Nous nous dirigeâmes ensuite vers la splendide église Saint-Genest. Comble de malchance, celle-ci était fermée par une grille, qui nous permettait d'en observer l'intérieur mais qui nous exposait aux oreilles des passants flavignyens, et par conséquent à leur furie. Le dialogue suivant s'entama, avec toute la familiarité dont mes amis sont capables :
"- Mazette quel jubé ! Pour un jubé, ça c'est un jubé !
- Matez moi un peu cette statue d'ange de l'Annonciation, elle envoit du lourd !
- Saviez-vous mes amis (là c'est moi qui parle) que ce saint lieu est le receptacle de la dépouille de notre très vénérée Saint Reine, (que Dieu ait sont âme) ?
La réponse fusa, comme un balle tirée dans le dos :
-Sainte Reine, qui c'est celle là ?"
Je tâche d'interrompre la question de cet inconscient, qui semblait ignorer que Reine est cette sainte à qui Olibrius pratiqua sans ménagement une décollation de la tête. Trop tard hélas. Deux passants nous avaient distinctement entendus. Le regard qu'il nous jetèrent n'était pas noir, il était ébénique, charbonné, africain ! Je crus voir une écume de bave se former au bord de leurs lèvres, tandis que leurs visages prenait peu à peu la teinte de la lave en fusion. Afin d'éviter un esclandre qui s'annonçait imminent, j'entraine mes amis en courant vers le premier bar venu.

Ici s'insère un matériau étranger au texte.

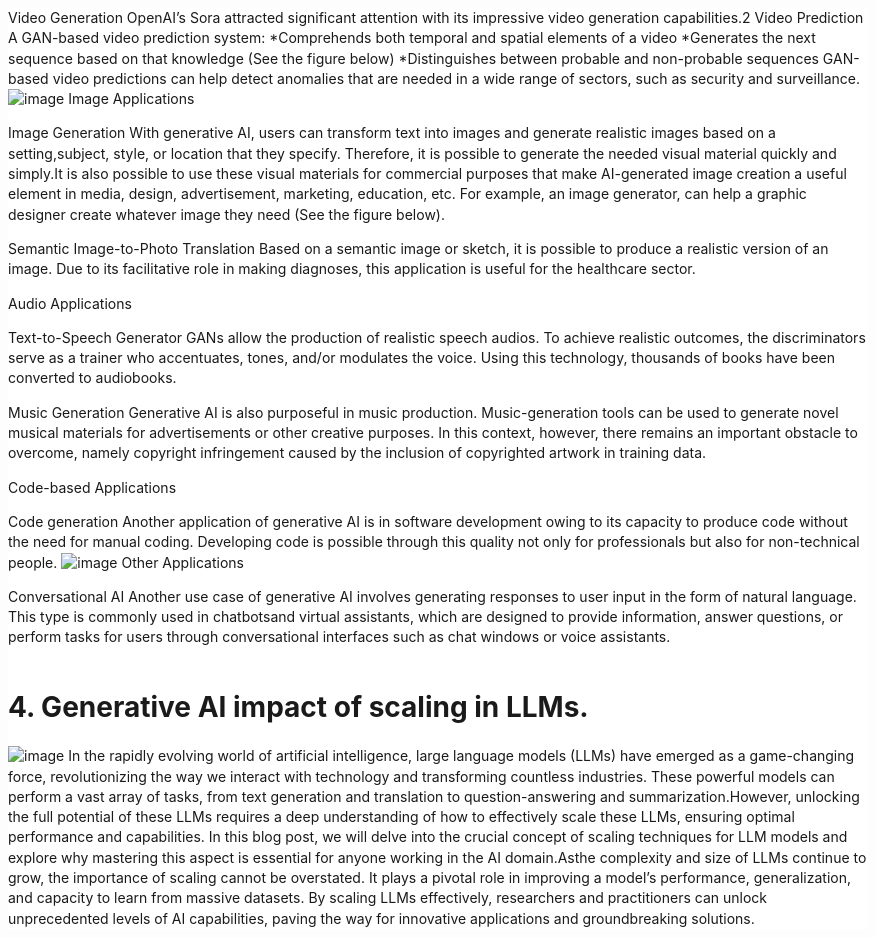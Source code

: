 Video Generation OpenAI’s Sora attracted significant attention with its impressive video generation capabilities.2 Video Prediction A GAN-based video prediction system: *Comprehends both temporal and spatial elements of a video *Generates the next sequence based on that knowledge (See the figure below) *Distinguishes between probable and non-probable sequences GAN-based video predictions can help detect anomalies that are needed in a wide range of sectors, such as security and surveillance.
<img width="612" height="200" alt="image" src="https://github.com/user-attachments/assets/cb6bd7b3-cc73-42f6-8ac3-243af6d67528" />
Image Applications

Image Generation With generative AI, users can transform text into images and generate realistic images based on a setting,subject, style, or location that they specify. Therefore, it is possible to generate the needed visual material quickly and simply.It is also possible to use these visual materials for commercial purposes that make AI-generated image creation a useful element in media, design, advertisement, marketing, education, etc. For example, an image generator, can help a graphic designer create whatever image they need (See the figure below).

Semantic Image-to-Photo Translation Based on a semantic image or sketch, it is possible to produce a realistic version of an image. Due to its facilitative role in making diagnoses, this application is useful for the healthcare sector.

Audio Applications

Text-to-Speech Generator GANs allow the production of realistic speech audios. To achieve realistic outcomes, the discriminators serve as a trainer who accentuates, tones, and/or modulates the voice. Using this technology, thousands of books have been converted to audiobooks.

Music Generation Generative AI is also purposeful in music production. Music-generation tools can be used to generate novel musical materials for advertisements or other creative purposes. In this context, however, there remains an important obstacle to overcome, namely copyright infringement caused by the inclusion of copyrighted artwork in training data.

Code-based Applications

Code generation Another application of generative AI is in software development owing to its capacity to produce code without the need for manual coding. Developing code is possible through this quality not only for professionals but also for non-technical people.
<img width="612" height="597" alt="image" src="https://github.com/user-attachments/assets/1de1acf2-471a-40c1-b386-a27460083123" />
Other Applications

Conversational AI Another use case of generative AI involves generating responses to user input in the form of natural language. This type is commonly used in chatbotsand virtual assistants, which are designed to provide information, answer questions, or perform tasks for users through conversational interfaces such as chat windows or voice assistants.

# 4. Generative AI impact of scaling in LLMs.
<img width="149" height="148" alt="image" src="https://github.com/user-attachments/assets/050a9e56-13c9-4217-946d-da7398ab126d" />
In the rapidly evolving world of artificial intelligence, large language models (LLMs) have emerged as a game-changing force, revolutionizing the way we interact with technology and transforming countless industries. These powerful models can perform a vast array of tasks, from text generation and translation to question-answering and summarization.However, unlocking the full potential of these LLMs requires a deep understanding of how to effectively scale these LLMs, ensuring optimal performance and capabilities. In this blog post, we will delve into the crucial concept of scaling techniques for LLM models and explore why mastering this aspect is essential for anyone working in the AI domain.Asthe complexity and size of LLMs continue to grow, the importance of scaling cannot be overstated. It plays a pivotal role in improving a model’s performance, generalization, and capacity to learn from massive datasets. By scaling LLMs effectively, researchers and practitioners can unlock unprecedented levels of AI capabilities, paving the way for innovative applications and groundbreaking solutions.
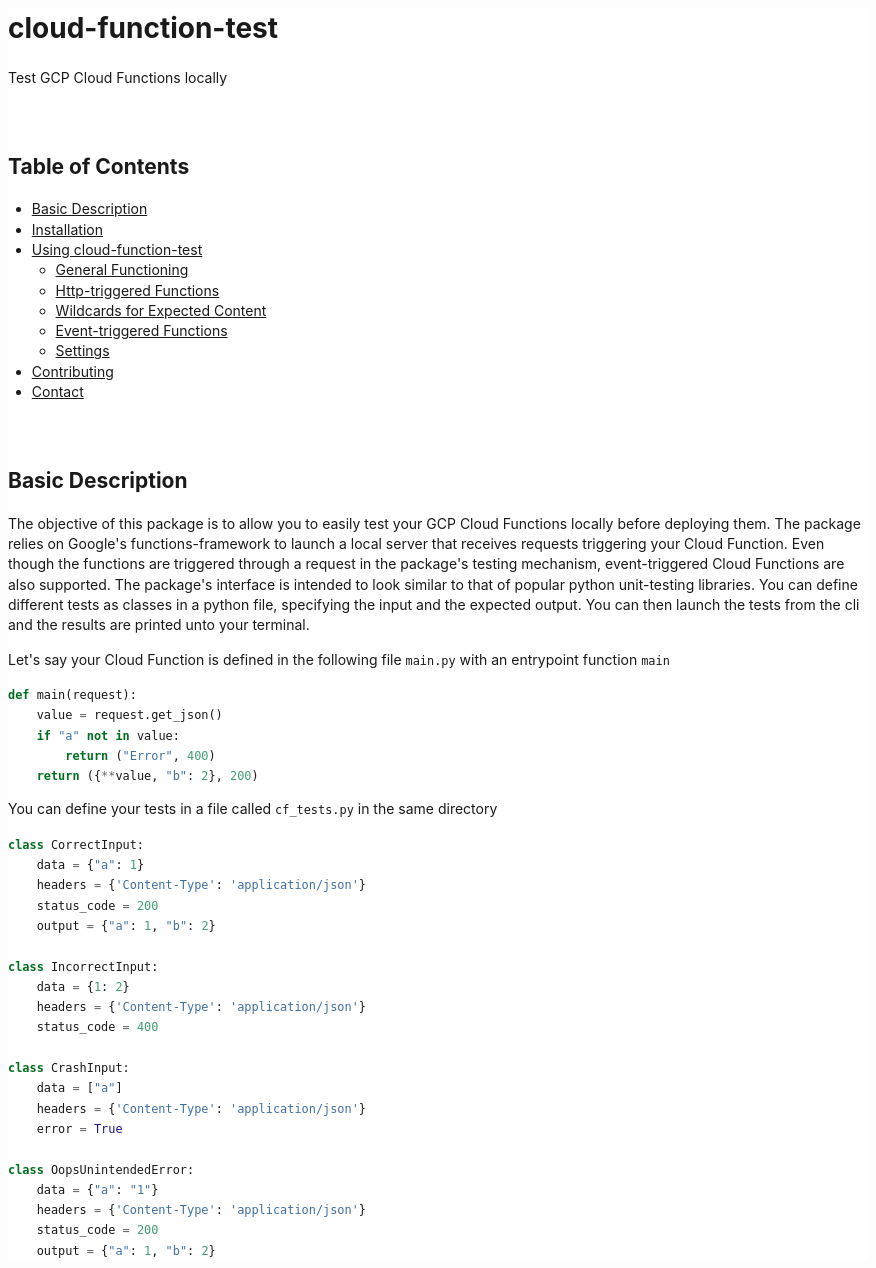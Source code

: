 # cloud-function-test

Test GCP Cloud Functions locally

<br>

## Table of Contents

* [Basic Description](#basic-description)
* [Installation](#installation)
* [Using cloud-function-test](#using-cloud-function-test)
    * [General Functioning](#general-functioning)
    * [Http-triggered Functions](#http-triggered-functions)
    * [Wildcards for Expected Content](#wildcards-for-expected-content)
    * [Event-triggered Functions](#event-triggered-functions)
    * [Settings](#settings)
* [Contributing](#contributing)
* [Contact](#contact)

<br>

## Basic Description <a name="basic-description"></a>

The objective of this package is to allow you to easily test your GCP Cloud Functions locally before deploying them. The package relies on Google's functions-framework to launch a local server that receives requests triggering your Cloud Function. Even though the functions are triggered through a request in the package's testing mechanism, event-triggered Cloud Functions are also supported.
The package's interface is intended to look similar to that of popular python unit-testing libraries. You can define different tests as classes in a python file, specifying the input and the expected output. You can then launch the tests from the cli and the results are printed unto your terminal.

Let's say your Cloud Function is defined in the following file `main.py` with an entrypoint function `main`
```python
def main(request):
    value = request.get_json()
    if "a" not in value:
        return ("Error", 400)
    return ({**value, "b": 2}, 200)
```

You can define your tests in a file called `cf_tests.py` in the same directory
```python
class CorrectInput:
    data = {"a": 1}
    headers = {'Content-Type': 'application/json'}
    status_code = 200
    output = {"a": 1, "b": 2}

class IncorrectInput:
    data = {1: 2}
    headers = {'Content-Type': 'application/json'}
    status_code = 400

class CrashInput:
    data = ["a"]
    headers = {'Content-Type': 'application/json'}
    error = True

class OopsUnintendedError:
    data = {"a": "1"}
    headers = {'Content-Type': 'application/json'}
    status_code = 200
    output = {"a": 1, "b": 2}
```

Je commençai à respirer un peu mieux en voyant que le scandale avait été évité. Et finalement nous terminâmes cette visite, au demeurant délicieuse, autour d'une bonne cervoise (la seule boisson fraiche servie dans ce village), tant il est vrai qu'en Bourgogne, même dans ses contrées les plus réactionnaires, tout finit par des beuveries.